Se detuvieron con un estremecimiento brusco y la señorita Etienne descorrió las puertas de rejilla doble. Mandy se encontró en una estrecha antecámara con una puerta delante y otra a la izquierda. La puerta de enfrente estaba abierta y la joven pudo ver una gran sala completamente llena de estanterías metálicas, repletas de carpetas y legajos, que iban del suelo al techo y se extendían en hileras desde las ventanas hasta la puerta, dejando apenas el sitio justo para pasar entre ellas. El aire olía a papel viejo, rancio y mohoso. Mandy siguió a la señorita Etienne por entre los extremos de las estanterías y la pared hasta llegar a una puerta más pequeña, esta vez cerrada.
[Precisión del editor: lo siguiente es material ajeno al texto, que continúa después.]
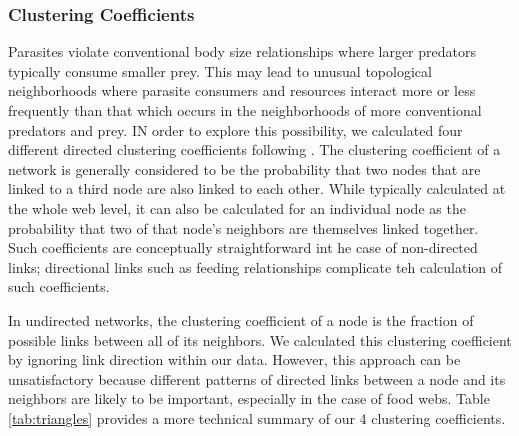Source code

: \documentclass[../dissertation.tex]{subfiles}
\begin{document}
\subsubsection{Clustering Coefficients}
Parasites violate conventional body size relationships where larger predators
typically consume smaller prey. This may lead to unusual topological
neighborhoods where parasite consumers and resources interact more or less
frequently than that which occurs in the neighborhoods of more conventional
predators and prey. IN order to explore this possibility, we calculated four
different directed clustering coefficients following \cite{Fagiolo2006}.
The clustering coefficient of a network is generally considered to be the
probability that two nodes that are linked to a third node are also linked to
each other. While typically calculated at the whole web level, it can also be
calculated for an individual node as the probability that two of that node's
neighbors are themselves linked together. Such coefficients are conceptually
straightforward int he case of non-directed links; directional links such as
feeding relationships complicate teh calculation of such coefficients.


In undirected networks, the clustering coefficient of a node is the fraction of
possible links between all of its neighbors. We calculated this clustering
coefficient by ignoring link direction within our data. However, this approach
can be unsatisfactory because different patterns of directed links between a
node and its neighbors are likely to be important, especially in the case of
food webs. Table \ref{tab:triangles} provides a more technical summary of our 4
clustering coefficients.
\end{document}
La señorita Etienne hizo una pausa y anunció:

– Aquí es donde el señor Dauntsey trabaja en los expedientes. Lo llamamos el despachito de los archivos. Dijo que dejaría la cinta sobre la mesa.

A Mandy le pareció que la explicación era innecesaria y estaba más bien fuera de lugar, y que la señorita Etienne vacilaba un instante con la mano sobre el pomo antes de hacerlo girar. Luego, con un gesto brusco, casi como si esperara encontrar resistencia, abrió la puerta de par en par.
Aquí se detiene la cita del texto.